Rightfully confident of his skills after some five decades of dedicated work to the genre he clearly still loves and displaying even more courage by beginning this record with a slow mournful blues Simmonds handles all the vocal chores as well as his main axe of guitar (and harmonica to boot, for extra authenticity not to mention variety, on "Oh Rosa"),. But if his singing is heartfelt yet plain, his solo is absolutely eloquent as it closes "Ain't Got Nobody." The clarity of the recording, produced by Simmonds himself, only reaffirms the elegant simplicity of his collaboration with bassist Pat DeSalvo and drummer Garnet Grimm.
The unity of the trio becomes evident on the fast shuffle that is "Bad Weather Brewing," where Simmonds' voice shows its age but in a positive sense: its gruff textures echo the ominous theme of the song itself.
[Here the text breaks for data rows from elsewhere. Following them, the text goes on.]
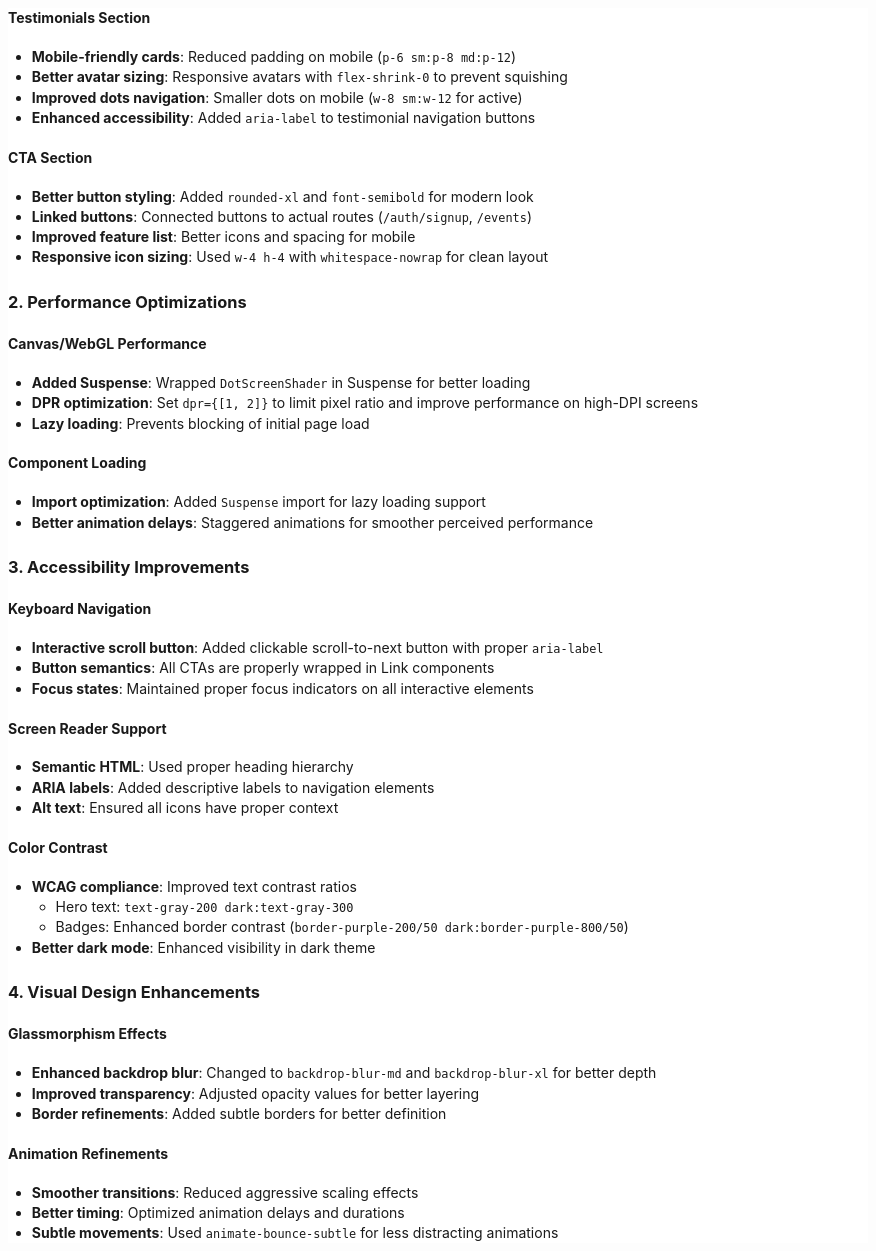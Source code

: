 #### Testimonials Section
- **Mobile-friendly cards**: Reduced padding on mobile (`p-6 sm:p-8 md:p-12`)
- **Better avatar sizing**: Responsive avatars with `flex-shrink-0` to prevent squishing
- **Improved dots navigation**: Smaller dots on mobile (`w-8 sm:w-12` for active)
- **Enhanced accessibility**: Added `aria-label` to testimonial navigation buttons

#### CTA Section
- **Better button styling**: Added `rounded-xl` and `font-semibold` for modern look
- **Linked buttons**: Connected buttons to actual routes (`/auth/signup`, `/events`)
- **Improved feature list**: Better icons and spacing for mobile
- **Responsive icon sizing**: Used `w-4 h-4` with `whitespace-nowrap` for clean layout

### 2. **Performance Optimizations**

#### Canvas/WebGL Performance
- **Added Suspense**: Wrapped `DotScreenShader` in Suspense for better loading
- **DPR optimization**: Set `dpr={[1, 2]}` to limit pixel ratio and improve performance on high-DPI screens
- **Lazy loading**: Prevents blocking of initial page load

#### Component Loading
- **Import optimization**: Added `Suspense` import for lazy loading support
- **Better animation delays**: Staggered animations for smoother perceived performance

### 3. **Accessibility Improvements**

#### Keyboard Navigation
- **Interactive scroll button**: Added clickable scroll-to-next button with proper `aria-label`
- **Button semantics**: All CTAs are properly wrapped in Link components
- **Focus states**: Maintained proper focus indicators on all interactive elements

#### Screen Reader Support
- **Semantic HTML**: Used proper heading hierarchy
- **ARIA labels**: Added descriptive labels to navigation elements
- **Alt text**: Ensured all icons have proper context

#### Color Contrast
- **WCAG compliance**: Improved text contrast ratios
  - Hero text: `text-gray-200 dark:text-gray-300`
  - Badges: Enhanced border contrast (`border-purple-200/50 dark:border-purple-800/50`)
- **Better dark mode**: Enhanced visibility in dark theme

### 4. **Visual Design Enhancements**

#### Glassmorphism Effects
- **Enhanced backdrop blur**: Changed to `backdrop-blur-md` and `backdrop-blur-xl` for better depth
- **Improved transparency**: Adjusted opacity values for better layering
- **Border refinements**: Added subtle borders for better definition

#### Animation Refinements
- **Smoother transitions**: Reduced aggressive scaling effects
- **Better timing**: Optimized animation delays and durations
- **Subtle movements**: Used `animate-bounce-subtle` for less distracting animations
In contrast, the same weathered tones suit "Grew Up in the Blues" precluding the self-congratulatory message such songs usually try to convey. Meanwhile, his ringing guitar tone reaffirms the legitimacy of the claim as much as his choice of these redoubtable sidemen, both of whom accompany Simmonds with authority throughout, a quality especially in evidence on the instrumental "Snakin.'"
Having availed himself of ample opportunity to improvise over the years, on stage and in the studio, Kim Simmonds has in turn taught himself the value of economy, particularly critical in the latter environment. Thus, The Devil to Pay
contains thirteen tracks with a running time approximately two minutes shy of an hour, many cuts, including "When Love Goes Wrong" and "Stop throwing Your Love Around," ending seemingly too soon for their own good. But the man simply refuses to engage in self-indulgence, making this record all the more entertaining because of the self-discipline it exhibits.
As if he really had to make such an offering, Kim Simmonds tenders a primer of genre styles on The Devil to Pay, not just in multiple variations on the bonafide and wholly appropriate blues-rock closer of of "Evil Eye," or the slow blues of "Got An Awful Feeling," but in the varied tones he coaxes from his guitar; on the latter, it's especially cutting, in the rhythm work as much as the solos and fills, again wholly appropriate to the exorcism of such demons as the lyrics describe. And, of course, education in the blues wouldn't be complete without a slide guitar workout, the fleet, elastic likes of which constitute "I've Been Drinking."
With the likes of wunderkind Gary Clark, Jr. and British bluesmaster Matt Schofield around, this incarnation of Savoy Brown may not be the final word in contemporary blues, but both those estimable artists would do well to hope they sound as vigorously inspired as Kim Simmonds when they celebrate the half-century mark of their respective careers.